In our study for this week, we covered a topic that is very pertinent to all of us today. The scripture given is found in Matthew 7:15-20: "Beware of false prophets, who come to you in sheep's clothing but inwardly are ravenous wolves. You will recognize them by their fruits. Are grapes gathered from thorn bushes, or figs from thistles? So, every healthy tree bears good fruit, but the diseased tree bears bad fruit. A healthy tree cannot bear bad fruit, nor can a diseased tree bear good fruit. Every tree that does not bear good fruit is cut down and thrown into the fire. Thus you will recognize them by their fruits." Unfortunately, false teachers are as much present today as they were in the days of the early church. This is why this warning is so important for us to consider. So, the next question is how do we recognize a false teacher?
Many people think they would be easy to distinguish; however, this is not necessarily true. Their conduct is not outrageous, but to the contrary, as Dr Lloyd-Jones describes, a false teacher is often someone who is very pleasant, nice and appears to be a Christian to the core. His general teaching is all right, and the terminology he uses also would identify him as a Christian teacher. The problem for us is that there seems to be nothing glaringly wrong, but remember what our Lord advised us in His sermon: "you will know them by their fruits." A person's teaching and their life cannot be separated and this is one aspect we need to keep in mind as we examine someone in ministry. As we listen to their teaching, we must look beneath the surface to see what they are not saying as much as what they do say. Often they skip over things like "sin", "hell", God's wrath, and moral accountability for our actions. Instead, they emphasize a comforting message about God's love that pleases everyone. In some ways, we could say that a false teacher is all things to all men.
When it comes to doctrine, we will find that a false teacher almost never emphasizes this in his/her message. They never get down to particularizing their belief system but keep things somewhat vague. Discussion of righteousness, holiness, and justice are absent. He/she doesn't say they don't believe this but they do not bring it up. Again, they mainly center on God's all encompassing love. In the words of Dr. Lloyd-Jones: "To conceal the truth is as reprehensible and as damnable as to proclaim an utter heresy; and that is why the effect of such teaching is that of a 'ravening wolf'" (Page 502 "Studies in the Sermon on the Mount").
Another keynote deletion from their message is just how serious sin is to our soul. These teachers never tell us we are perfect but they downplay sin. Likewise, they never emphasize our utter helplessness in coming to God nor do they talk in depth about the work of Christ as our substitute on the cross. Yes, they may talk about Jesus, His death and His example, but often he/she merely sentimentalizes about the Lord. They never preach the "offense of the cross" as Paul did.
In addition, a false teacher never emphasizes repentance. His approach is the wide gate that Jesus spoke of and the goal is to get as many through that gate by making a decision for Christ which doesn't emphasize how black our hearts really are or how deep our sin is. The numbers of decisions are what counts to the false teacher. By contrast, Dr. Lloyd-Jones said that this flies in the face of the early Puritans like George Whitefield and others who made men tremble in their boots for days and weeks over their sin. Their turning from sin was real, deep and lasting.

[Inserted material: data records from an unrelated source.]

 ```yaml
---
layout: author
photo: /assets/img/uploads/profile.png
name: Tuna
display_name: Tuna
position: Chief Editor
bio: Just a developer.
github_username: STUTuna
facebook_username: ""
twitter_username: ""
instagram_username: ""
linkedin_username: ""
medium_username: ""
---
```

Finally, a false teacher never discusses the absolute necessity of living a holy life. The narrow way is not what he/she teaches. Instead, their form of holiness matches that of the Pharisees. It is
easy believe-ism without great demands. A false teacher rarely talks about self-examination either but simply says "Look to Jesus". It is good to keep our eyes on the Lord but we are also instructed to examine ourselves and see if there is any wicked way in us.

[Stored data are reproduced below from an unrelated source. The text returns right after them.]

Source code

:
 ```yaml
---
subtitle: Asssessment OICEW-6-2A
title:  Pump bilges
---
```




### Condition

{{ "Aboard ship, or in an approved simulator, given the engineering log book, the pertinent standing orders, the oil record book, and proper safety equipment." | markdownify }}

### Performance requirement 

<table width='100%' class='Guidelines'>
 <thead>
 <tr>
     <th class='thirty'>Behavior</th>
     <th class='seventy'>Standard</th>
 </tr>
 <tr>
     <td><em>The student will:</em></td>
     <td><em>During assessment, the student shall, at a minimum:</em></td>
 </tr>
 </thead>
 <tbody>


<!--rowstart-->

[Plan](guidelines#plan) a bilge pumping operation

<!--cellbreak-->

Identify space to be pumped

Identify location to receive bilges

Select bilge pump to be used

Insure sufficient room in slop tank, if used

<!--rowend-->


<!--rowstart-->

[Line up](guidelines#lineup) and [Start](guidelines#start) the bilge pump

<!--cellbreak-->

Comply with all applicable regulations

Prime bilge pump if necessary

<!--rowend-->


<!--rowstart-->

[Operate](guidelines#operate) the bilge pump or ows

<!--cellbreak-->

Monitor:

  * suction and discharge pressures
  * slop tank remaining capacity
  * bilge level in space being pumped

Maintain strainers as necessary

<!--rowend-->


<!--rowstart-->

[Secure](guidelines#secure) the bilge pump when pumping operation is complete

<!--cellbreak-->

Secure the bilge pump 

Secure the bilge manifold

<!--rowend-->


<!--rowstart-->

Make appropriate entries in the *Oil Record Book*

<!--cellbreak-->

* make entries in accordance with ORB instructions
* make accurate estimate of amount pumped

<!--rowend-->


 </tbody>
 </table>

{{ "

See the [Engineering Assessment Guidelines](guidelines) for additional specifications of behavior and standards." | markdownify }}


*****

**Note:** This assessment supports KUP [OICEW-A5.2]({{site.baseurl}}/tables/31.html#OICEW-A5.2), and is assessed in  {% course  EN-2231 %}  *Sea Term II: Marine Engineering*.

Today, there are any number of teachers out there that talk about morals, emotions, feelings, mysticism, the love of God. However, we are called to look at their fruit. Examine what they are saying. Does it line up with God's Word? Are they telling the whole story of salvation and how black our sins are or are they merely making us feel comfortable and better about ourselves? Paul, in speaking to Timothy, predicted the rise of these kinds of teachers when he wrote this in 2 Timothy 4:3: "For the time will come when people will not put up with sound doctrine. Instead, to suit their own desires, they will gather around them a great number of teachers to say what their itching ears want to hear." We are called to be vigilant and to heed the wisdom of our Lord Jesus Christ. May we be well equipped by knowing God's Word to inspect the fruit of a teacher to know if what they say is based on His truth. Selah!
Photography by Aaron Thayer at Naples Botanical Garden.